When and How Does Food Become a Superfood?
You’ve likely seen news stories, or read articles on the Internet, proclaiming yet another superfood in a growing list of superfoods. But are you truly aware of what and why a particular food item suddenly receives this prestigious classification. When does a food become a superfood, and what makes it so wonderful as to elevate its status above other foods?
The answer typically lies within the large amount of healthy and healing properties a particular food may contain and impart to those who consume them. As researchers learn more about specific foods, we discover that some are much more healthy than we originally realized, and can be extremely beneficial to our health and in areas of disease prevention.
To further clarify, the term “superfood” isn’t really an official label, like the “USDA Certified Organic” label. And it seems that every day, another news story emerges claiming something as the next big superfood. So how do we know what really is a superfood, and whether or not it should be included as part of our regular diet?
Superfoods: What Are They, Really?
A superfood can essentially be classified as any food item that contains an extremely dense concentration of vital nutrients, vitamins and/or minerals, as well as antioxidants, good fats, healthy enzymes, or other healthy properties that help to treat, lower the risk of or prevent specific diseases and maladies.
There are certainly plenty of healthy foods available, such as fruits, vegetables, spices, herbs, fish, grains, etc., but not all of them contain a truly abundant, rich, vibrant source of healthy properties. Those that do are the true superfoods.
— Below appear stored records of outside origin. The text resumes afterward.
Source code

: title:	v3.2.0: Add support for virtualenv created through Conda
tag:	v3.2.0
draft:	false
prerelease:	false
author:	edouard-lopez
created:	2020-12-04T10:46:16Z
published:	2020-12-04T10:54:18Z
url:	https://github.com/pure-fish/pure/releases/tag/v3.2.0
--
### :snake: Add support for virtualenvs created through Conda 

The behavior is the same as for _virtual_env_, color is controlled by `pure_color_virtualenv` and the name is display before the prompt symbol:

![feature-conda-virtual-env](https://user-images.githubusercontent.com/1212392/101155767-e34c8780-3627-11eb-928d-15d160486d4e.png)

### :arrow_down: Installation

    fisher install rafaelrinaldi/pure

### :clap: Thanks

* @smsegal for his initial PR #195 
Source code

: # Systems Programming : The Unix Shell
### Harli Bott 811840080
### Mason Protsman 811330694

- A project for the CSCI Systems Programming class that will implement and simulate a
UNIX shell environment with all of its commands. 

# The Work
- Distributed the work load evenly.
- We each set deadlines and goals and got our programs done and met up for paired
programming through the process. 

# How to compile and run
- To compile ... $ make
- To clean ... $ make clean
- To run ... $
Key Criteria That Makes Up a Superfood:
- Nutrients – a superfood must not only be an excellent source of nutrients, but should also possess a diverse array of them. This also includes phytonutrients, which are chemical compounds that improve various areas of health or the immune system.
- More Good, Less Bad – many healthy foods also sometimes contain unhealthy elements as well, such as calories, fat or cholesterol. Superfoods contain virtually none or absolutely none of the bad stuff; they should also be absent of toxins, hormones, artificial ingredients, pesticides, chemicals, food dyes, etc.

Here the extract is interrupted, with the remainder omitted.